*Work item:* For this exercise, please find the lines in the entries that include the word "lack" and copy them.

Rendered images with source text
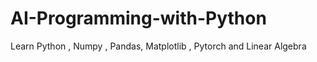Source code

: # AI-Programming-with-Python
Learn Python , Numpy , Pandas, Matplotlib , Pytorch and Linear Algebra
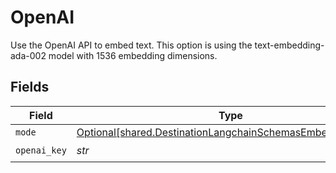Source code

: # OpenAI

Use the OpenAI API to embed text. This option is using the text-embedding-ada-002 model with 1536 embedding dimensions.


## Fields

| Field                                                                                                                        | Type                                                                                                                         | Required                                                                                                                     | Description                                                                                                                  |
| ---------------------------------------------------------------------------------------------------------------------------- | ---------------------------------------------------------------------------------------------------------------------------- | ---------------------------------------------------------------------------------------------------------------------------- | ---------------------------------------------------------------------------------------------------------------------------- |
| `mode`                                                                                                                       | [Optional[shared.DestinationLangchainSchemasEmbeddingMode]](../../models/shared/destinationlangchainschemasembeddingmode.md) | :heavy_minus_sign:                                                                                                           | N/A                                                                                                                          |
| `openai_key`                                                                                                                 | *str*                                                                                                                        | :heavy_check_mark:                                                                                                           | N/A                                                                                                                          |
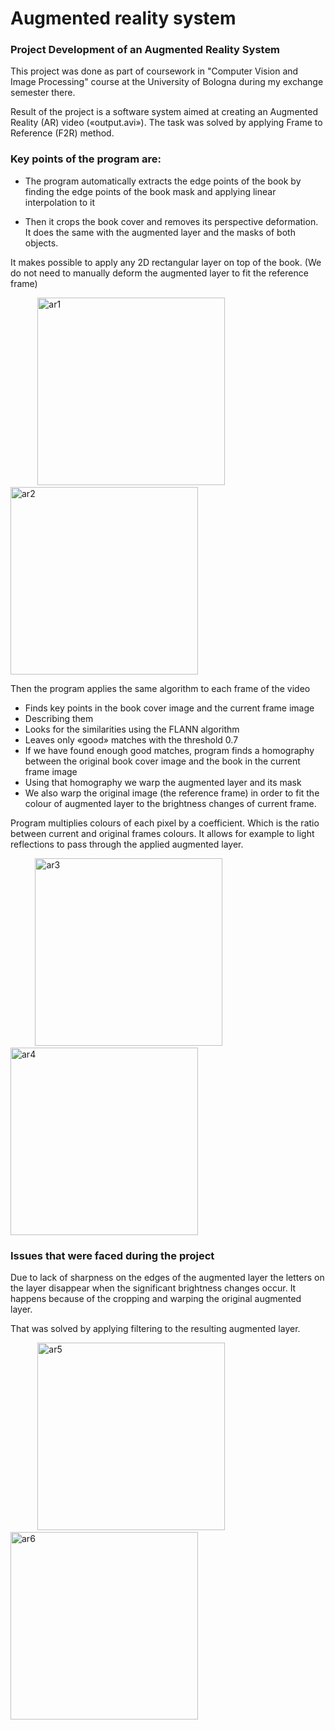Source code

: # Augmented reality system

### Project **Development of an Augmented Reality System** 

This project was done as part of coursework in "Computer Vision and Image Processing" course at the University of Bologna during my exchange semester there.

Result of the project is a software system aimed at creating an Augmented Reality (AR) video («output.avi»). The task was solved by applying Frame to Reference (F2R) method.

### Key points of the program are:

- The program automatically extracts the edge points of the book by finding the edge points of the book mask and applying linear interpolation to it

- Then it crops the book cover and removes its perspective deformation. It does the same with the augmented layer and the masks of both objects.

It makes possible to apply any 2D rectangular layer on top of the book. (We do not need to manually deform the augmented layer to fit the reference frame)

&nbsp; &nbsp; &nbsp; &nbsp; &nbsp; &nbsp;<img height="300" alt="ar1" src="https://github.com/diana-bsv/augmented-reality-system/assets/127965240/a3fed7e8-5de3-4fd2-bfec-9d50bc3e3dcf">
&nbsp; &nbsp; &nbsp;<img  height="300" alt="ar2" src="https://github.com/diana-bsv/augmented-reality-system/assets/127965240/64e0f924-82be-455d-8b87-1b4e5dce45aa">

Then the program applies the same algorithm to each frame of the video
- Finds key points in the book cover image and the current frame image
- Describing them
- Looks for the similarities using the FLANN algorithm
- Leaves only «good» matches with the threshold 0.7
- If we have found enough good matches, program finds a homography between the original book cover image and the book in the current frame image
- Using that homography we warp the augmented layer and its mask
- We also warp the original image (the reference frame) in order to fit the colour of augmented layer to the brightness changes of current frame.

Program multiplies colours of each pixel by a coefficient. Which is the ratio between current and original frames colours. It allows for example to light reflections to pass through the applied augmented layer.

&nbsp; &nbsp; &nbsp;&nbsp; &nbsp; &nbsp;<img width="300" alt="ar3" src="https://github.com/diana-bsv/augmented-reality-system/assets/127965240/412c743b-9d17-4608-b728-ca275a7517be">
&nbsp; &nbsp; &nbsp;&nbsp; &nbsp; &nbsp;<img width="300" alt="ar4" src="https://github.com/diana-bsv/augmented-reality-system/assets/127965240/56b1e6a1-e9b2-4d00-b988-e0eb26891582">

### Issues that were faced during the project
Due to lack of sharpness on the edges of the augmented layer the letters on the layer disappear when the significant brightness changes occur. It happens because of the cropping and warping the original augmented layer.

That was solved by applying filtering to the resulting augmented layer.

&nbsp; &nbsp; &nbsp; &nbsp; &nbsp; &nbsp;<img width="300" alt="ar5" src="https://github.com/diana-bsv/augmented-reality-system/assets/127965240/9849b848-67d0-4623-b0d0-12e01f92a9a5">
&nbsp; &nbsp; &nbsp; &nbsp; &nbsp; &nbsp;<img width="300"  alt="ar6" src="https://github.com/diana-bsv/augmented-reality-system/assets/127965240/b6be09e7-aa39-4346-a2c9-bca05466f67f">


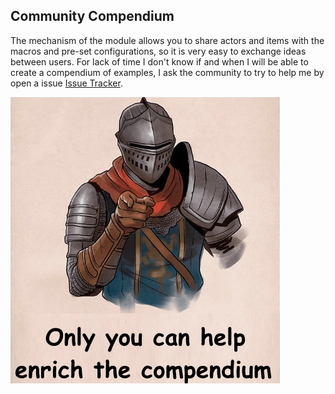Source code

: ## Community Compendium

The mechanism of the module allows you to share actors and items with the macros and pre-set configurations, so it is very easy to exchange ideas between users.
For lack of time I don't know if and when I will be able to create a compendium of examples, I ask the community to try to help me by open a issue [Issue Tracker](https://github.com/p4535992/environment-interactionenvironment-interaction-multisystem/issues ).

![img](./wiki/../images/community_compendium.png)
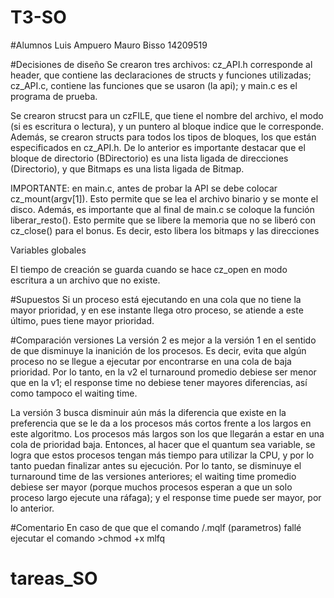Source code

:# T3-SO

#Alumnos
Luis Ampuero
Mauro Bisso    14209519

#Decisiones de diseño
Se crearon tres archivos: cz_API.h corresponde al header, que contiene las declaraciones de structs y funciones utilizadas; cz_API.c, contiene las funciones que se usaron (la api); y main.c es el programa de prueba. 

Se crearon strucst para un czFILE, que tiene el nombre del archivo, el modo (si es escritura o lectura), y un puntero al bloque indice que le corresponde. Además, se crearon structs para todos los tipos de bloques, los que están especificados en cz_API.h. De lo anterior es importante destacar que el bloque de directorio (BDirectorio) es una lista ligada de direcciones (Directorio), y que Bitmaps es una lista ligada de Bitmap.

IMPORTANTE: en main.c, antes de probar la API se debe colocar cz_mount(argv[1]). Esto permite que se lea el archivo binario y se monte el disco. Además, es importante que al final de main.c se coloque la función liberar_resto(). Esto permite que se libere la memoria que no se liberó con cz_close() para el bonus. Es decir, esto libera los bitmaps y las direcciones

Variables globales

El tiempo de creación se guarda cuando se hace cz_open en modo escritura a un archivo que no existe.


#Supuestos
Si un proceso está ejecutando en una cola que no tiene la mayor prioridad, y en ese instante llega otro proceso, se atiende a este último, pues tiene mayor prioridad.

#Comparación versiones
La versión 2 es mejor a la versión 1 en el sentido de que disminuye la inanición de los procesos. Es decir, evita que algún proceso no se llegue a ejecutar por encontrarse en una cola de baja prioridad. Por lo tanto, en la v2 el turnaround promedio debiese ser menor que en la v1; el response time no debiese tener mayores diferencias, así como tampoco el waiting time.

La versión 3 busca disminuir aún más la diferencia que existe en la preferencia que se le da a los procesos más cortos frente a los largos en este algoritmo. Los procesos más largos son los que llegarán a estar en una cola de prioridad baja. Entonces, al hacer que el quantum sea variable, se logra que estos procesos tengan más tiempo para utilizar la CPU, y por lo tanto puedan finalizar antes su ejecución. Por lo tanto, se disminuye el turnaround time de las versiones anteriores; el waiting time promedio debiese ser mayor (porque muchos procesos esperan a que un solo proceso largo ejecute una ráfaga); y el response time puede ser mayor, por lo anterior.

#Comentario
En caso de que que el comando /.mqlf (parametros) fallé ejecutar el comando >chmod +x mlfq 
# tareas_SO
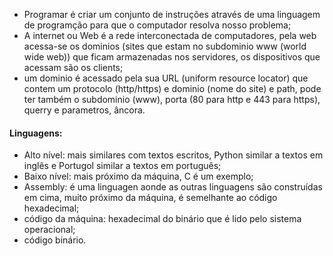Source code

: - Programar é criar um conjunto de instruções através de uma linguagem de programção para que o computador resolva nosso problema;
- A internet ou Web é a rede interconectada de computadores, pela web acessa-se os dominios (sites que estam no subdominio www (world wide web)) que ficam armazenadas nos servidores, os dispositivos que acessam são os clients;
- um dominio é acessado pela sua URL (uniform resource locator) que contem um protocolo (http/https) e dominio (nome do site) e path, pode ter também o subdominio (www), porta (80 para http e 443 para https), querry e parametros, âncora. 

#### Linguagens:
- Alto nível: mais similares com textos escritos, Python similar a textos em inglês e Portugol similar a textos em português;
- Baixo nível: mais próximo da máquina, C é um exemplo;
- Assembly: é uma linguagen aonde as outras linguagens são construídas em cima, muito próximo da máquina, é semelhante ao código hexadecimal;
- código da máquina: hexadecimal do binário que é lido pelo sistema operacional;
- código binário.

*Exercise response:*
Due to lack of sharpness on the edges of the augmented layer the letters on the layer disappear when the significant brightness changes occur. It happens because of the cropping and warping the original augmented layer.
For lack of time I don't know if and when I will be able to create a compendium of examples, I ask the community to try to help me by open a issue [Issue Tracker](https://github.com/p4535992/environment-interactionenvironment-interaction-multisystem/issues ).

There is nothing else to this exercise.